Research funding
Don't 'micromanage', says Nurse
Funders should avoid "micromanaging" research and requiring applicants to set out the impact of their proposals, according to the president of the Royal Society. Sir Paul Nurse used his annual anniversary address last week to urge funders to pay more attention to the quality of applicants and less to the details of their proposals. "The objective is not to simply support those that write good-quality grant proposals but those that will actually carry out good-quality research," he said. Applicants should instead be assessed on the basis of their past performance or, for early-career researchers, in a face-to-face interview, he suggested. Sir Paul added that "well-intentioned" attempts to draft research priorities and stipulate budgets should be avoided because such initiatives "may attract less creative and effective scientists who simply follow where resources are being made available". Furthermore, he pointed out, the committees drawing up such priorities typically consist of senior researchers who may be out of touch and were therefore "prone to coming up with the rather obvious and being behind the cutting edge".
Journal subscriptions
RLUK signs deal with Elsevier
Research Libraries UK has reached a "new and improved" deal with the journal publisher Elsevier, which ends a four-month stand-off between the two.
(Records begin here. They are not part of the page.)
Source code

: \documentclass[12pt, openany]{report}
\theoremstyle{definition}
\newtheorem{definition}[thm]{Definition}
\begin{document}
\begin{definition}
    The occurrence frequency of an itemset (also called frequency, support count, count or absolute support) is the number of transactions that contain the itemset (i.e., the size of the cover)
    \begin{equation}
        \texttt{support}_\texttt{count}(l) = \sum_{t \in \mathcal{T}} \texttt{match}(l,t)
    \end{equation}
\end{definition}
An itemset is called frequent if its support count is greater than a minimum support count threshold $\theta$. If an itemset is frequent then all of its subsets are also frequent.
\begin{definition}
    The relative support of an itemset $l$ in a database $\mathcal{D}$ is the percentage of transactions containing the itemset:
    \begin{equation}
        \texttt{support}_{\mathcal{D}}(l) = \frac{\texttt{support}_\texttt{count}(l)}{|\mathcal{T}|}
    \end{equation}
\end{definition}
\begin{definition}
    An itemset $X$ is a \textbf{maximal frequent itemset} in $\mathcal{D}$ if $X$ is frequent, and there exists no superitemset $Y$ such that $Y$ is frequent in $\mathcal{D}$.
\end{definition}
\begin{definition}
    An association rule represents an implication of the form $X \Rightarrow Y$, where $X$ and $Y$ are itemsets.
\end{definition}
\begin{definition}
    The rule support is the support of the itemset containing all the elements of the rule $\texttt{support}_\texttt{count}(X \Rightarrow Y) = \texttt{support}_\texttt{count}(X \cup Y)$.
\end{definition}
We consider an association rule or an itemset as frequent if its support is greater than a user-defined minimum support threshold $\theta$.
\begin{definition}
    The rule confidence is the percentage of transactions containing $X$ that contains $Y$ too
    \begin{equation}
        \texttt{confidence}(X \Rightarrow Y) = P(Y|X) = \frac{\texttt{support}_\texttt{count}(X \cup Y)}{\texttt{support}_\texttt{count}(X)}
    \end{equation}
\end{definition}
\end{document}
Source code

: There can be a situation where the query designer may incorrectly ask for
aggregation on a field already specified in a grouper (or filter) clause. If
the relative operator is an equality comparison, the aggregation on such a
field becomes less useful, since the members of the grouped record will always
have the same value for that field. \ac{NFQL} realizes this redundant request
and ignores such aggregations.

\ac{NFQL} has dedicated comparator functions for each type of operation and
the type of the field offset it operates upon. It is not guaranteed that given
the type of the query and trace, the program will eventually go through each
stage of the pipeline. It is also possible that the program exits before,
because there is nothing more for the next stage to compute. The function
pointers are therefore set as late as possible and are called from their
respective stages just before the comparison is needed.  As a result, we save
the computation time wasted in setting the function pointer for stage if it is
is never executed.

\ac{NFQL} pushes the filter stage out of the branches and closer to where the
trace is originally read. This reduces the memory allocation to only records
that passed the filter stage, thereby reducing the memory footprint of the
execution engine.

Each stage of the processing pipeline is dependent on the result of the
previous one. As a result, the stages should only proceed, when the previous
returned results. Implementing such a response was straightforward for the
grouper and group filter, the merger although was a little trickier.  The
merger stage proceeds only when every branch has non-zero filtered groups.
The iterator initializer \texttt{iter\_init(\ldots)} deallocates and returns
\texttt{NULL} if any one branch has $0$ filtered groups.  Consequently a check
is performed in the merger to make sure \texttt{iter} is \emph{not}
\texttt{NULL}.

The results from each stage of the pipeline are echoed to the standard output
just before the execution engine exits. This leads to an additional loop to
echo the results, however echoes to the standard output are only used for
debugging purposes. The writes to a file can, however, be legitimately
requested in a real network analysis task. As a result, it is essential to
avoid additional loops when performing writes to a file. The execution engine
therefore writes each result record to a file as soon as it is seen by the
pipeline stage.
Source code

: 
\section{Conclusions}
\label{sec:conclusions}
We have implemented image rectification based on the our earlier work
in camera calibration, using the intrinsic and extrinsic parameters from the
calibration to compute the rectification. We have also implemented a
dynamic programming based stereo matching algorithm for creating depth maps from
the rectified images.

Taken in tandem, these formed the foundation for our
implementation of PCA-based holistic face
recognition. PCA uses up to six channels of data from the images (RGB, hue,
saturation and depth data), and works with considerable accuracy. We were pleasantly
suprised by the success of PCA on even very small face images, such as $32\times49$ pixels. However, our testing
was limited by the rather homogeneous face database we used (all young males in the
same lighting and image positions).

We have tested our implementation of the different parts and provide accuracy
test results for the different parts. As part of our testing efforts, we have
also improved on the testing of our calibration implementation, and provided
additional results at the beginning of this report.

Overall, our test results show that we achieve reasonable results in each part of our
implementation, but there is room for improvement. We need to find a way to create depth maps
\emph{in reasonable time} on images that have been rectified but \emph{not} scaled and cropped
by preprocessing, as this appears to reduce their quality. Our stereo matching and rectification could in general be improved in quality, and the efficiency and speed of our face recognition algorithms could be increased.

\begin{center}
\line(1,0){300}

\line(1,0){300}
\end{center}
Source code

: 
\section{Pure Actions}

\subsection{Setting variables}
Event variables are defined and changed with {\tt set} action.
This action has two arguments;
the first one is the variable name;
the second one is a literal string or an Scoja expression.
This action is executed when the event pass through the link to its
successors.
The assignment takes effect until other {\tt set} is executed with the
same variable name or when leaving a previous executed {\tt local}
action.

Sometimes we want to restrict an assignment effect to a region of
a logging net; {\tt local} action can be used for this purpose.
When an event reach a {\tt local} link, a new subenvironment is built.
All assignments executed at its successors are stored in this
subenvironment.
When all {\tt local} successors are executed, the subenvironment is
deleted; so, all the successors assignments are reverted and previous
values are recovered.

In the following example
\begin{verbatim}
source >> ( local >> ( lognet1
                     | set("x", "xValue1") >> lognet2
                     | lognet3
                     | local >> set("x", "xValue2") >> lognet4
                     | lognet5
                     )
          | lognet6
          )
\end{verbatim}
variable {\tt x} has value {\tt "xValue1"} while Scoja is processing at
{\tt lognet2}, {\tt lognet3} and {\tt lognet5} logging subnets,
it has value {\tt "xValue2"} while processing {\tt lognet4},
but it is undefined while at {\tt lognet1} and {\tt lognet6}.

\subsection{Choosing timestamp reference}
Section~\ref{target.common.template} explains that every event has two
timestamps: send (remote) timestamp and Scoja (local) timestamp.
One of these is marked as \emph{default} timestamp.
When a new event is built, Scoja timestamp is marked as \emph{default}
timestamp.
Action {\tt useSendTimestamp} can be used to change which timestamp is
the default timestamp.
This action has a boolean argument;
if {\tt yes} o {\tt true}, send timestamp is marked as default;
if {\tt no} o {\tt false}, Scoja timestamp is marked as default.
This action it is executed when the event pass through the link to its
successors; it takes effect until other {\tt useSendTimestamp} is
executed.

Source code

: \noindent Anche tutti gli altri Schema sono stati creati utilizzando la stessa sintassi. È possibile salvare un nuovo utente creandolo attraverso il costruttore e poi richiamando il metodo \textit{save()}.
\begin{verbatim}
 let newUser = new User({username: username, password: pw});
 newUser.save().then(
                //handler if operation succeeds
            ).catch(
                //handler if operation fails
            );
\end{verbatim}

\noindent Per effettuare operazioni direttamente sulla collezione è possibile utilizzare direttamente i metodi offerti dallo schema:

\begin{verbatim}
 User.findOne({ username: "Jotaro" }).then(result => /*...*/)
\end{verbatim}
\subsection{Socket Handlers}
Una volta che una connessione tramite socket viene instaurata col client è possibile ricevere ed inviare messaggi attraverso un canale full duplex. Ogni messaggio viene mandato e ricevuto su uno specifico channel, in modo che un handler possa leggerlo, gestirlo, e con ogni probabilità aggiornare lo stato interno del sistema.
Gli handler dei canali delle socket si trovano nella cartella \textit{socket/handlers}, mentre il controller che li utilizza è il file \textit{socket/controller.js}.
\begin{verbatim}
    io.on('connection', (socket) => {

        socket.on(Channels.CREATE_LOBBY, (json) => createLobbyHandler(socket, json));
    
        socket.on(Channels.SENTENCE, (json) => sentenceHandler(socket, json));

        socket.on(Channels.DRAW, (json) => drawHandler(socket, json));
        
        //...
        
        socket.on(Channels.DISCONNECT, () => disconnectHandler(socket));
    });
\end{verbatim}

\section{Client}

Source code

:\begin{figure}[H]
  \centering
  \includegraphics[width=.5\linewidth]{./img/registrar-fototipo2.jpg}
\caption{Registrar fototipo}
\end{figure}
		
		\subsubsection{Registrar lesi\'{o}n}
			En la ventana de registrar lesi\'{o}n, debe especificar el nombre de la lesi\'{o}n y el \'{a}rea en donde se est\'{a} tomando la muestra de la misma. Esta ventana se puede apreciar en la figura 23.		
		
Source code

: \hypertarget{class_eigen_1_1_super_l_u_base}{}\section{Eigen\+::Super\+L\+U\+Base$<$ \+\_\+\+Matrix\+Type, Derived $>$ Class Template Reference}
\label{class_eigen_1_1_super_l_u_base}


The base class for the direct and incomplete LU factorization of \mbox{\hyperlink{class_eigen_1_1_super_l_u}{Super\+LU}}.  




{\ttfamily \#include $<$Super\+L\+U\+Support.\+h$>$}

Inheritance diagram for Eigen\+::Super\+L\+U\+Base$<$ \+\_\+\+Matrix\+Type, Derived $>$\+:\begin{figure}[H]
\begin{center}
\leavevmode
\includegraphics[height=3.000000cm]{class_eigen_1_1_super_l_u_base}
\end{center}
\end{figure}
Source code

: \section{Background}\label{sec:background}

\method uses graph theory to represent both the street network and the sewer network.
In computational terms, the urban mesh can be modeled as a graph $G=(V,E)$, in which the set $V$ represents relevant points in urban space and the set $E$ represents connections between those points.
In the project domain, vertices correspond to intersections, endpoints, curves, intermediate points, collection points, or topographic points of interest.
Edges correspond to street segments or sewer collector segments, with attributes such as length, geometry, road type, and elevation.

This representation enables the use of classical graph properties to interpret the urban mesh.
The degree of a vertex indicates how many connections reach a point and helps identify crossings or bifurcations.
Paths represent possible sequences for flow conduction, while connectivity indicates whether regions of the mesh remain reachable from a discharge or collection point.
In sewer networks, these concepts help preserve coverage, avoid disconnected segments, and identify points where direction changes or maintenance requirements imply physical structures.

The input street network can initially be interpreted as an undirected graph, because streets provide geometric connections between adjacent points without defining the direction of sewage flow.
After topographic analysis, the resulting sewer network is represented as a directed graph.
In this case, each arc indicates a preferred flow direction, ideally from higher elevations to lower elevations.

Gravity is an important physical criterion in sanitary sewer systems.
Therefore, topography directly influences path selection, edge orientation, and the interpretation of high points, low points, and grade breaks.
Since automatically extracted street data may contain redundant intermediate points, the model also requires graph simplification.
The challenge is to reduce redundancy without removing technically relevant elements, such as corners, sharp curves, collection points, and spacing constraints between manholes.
Earlier this year, RLUK said that it would not renew the "big deals" to secure access to the entire journal portfolios of Elsevier and fellow publishing company Wiley-Blackwell if they did not make "significant real-terms price reductions". In late October, Wiley-Blackwell announced that a three-year deal had been reached with Jisc Collections, the negotiating body for libraries, on "mutually beneficial terms". Announcing last week that a five-year deal had been struck with Elsevier, RLUK estimated that the deals with the two publishers will save the sector about £20 million.
Feedback panel
Comment on our content
Times Higher Education is launching a feedback panel to garner regular comments from readers on its magazine and website content. The feedback will be used to inform and shape future content. The panel is open to all Times Higher Education readers, and for every survey you complete you will accumulate panel reward points that can be exchanged for Amazon vouchers. Go to http://www.timeshighereducation.co.uk/feedbackpanel for more information and to register.
E-infrastructure
Buy something nice, JANET
JANET, the UK's higher education and college IT network, is to benefit from a £31 million grant from the Department for Business, Innovation and Skills. The money is part of a £158 million investment in e-infrastructure announced by the department last week. Funding has also been awarded for specialist supercomputers in areas such as particle physics and astronomy (£19 million) and high-capacity data storage across the research councils (£24 million). A further £6.5 million is being made available to establish a research fund for projects to improve access to e-infrastructure.
ONLINE NOW
Concerns were voiced last week that if UK universities enter in the research excellence framework only work they judge to be 3* (internationally excellent) or 4* (world leading), anticipating that only these grades will be funded, REF panels might make relative rather than absolute judgements of submissions and create a view of research quality in decline.
A reader writes: "One solution would be to prohibit game-playing - everyone gets submitted, including deans, pro vice-chancellors and vice-chancellors. No departments of 20 with just three submissions. But then Universities UK would not buy that."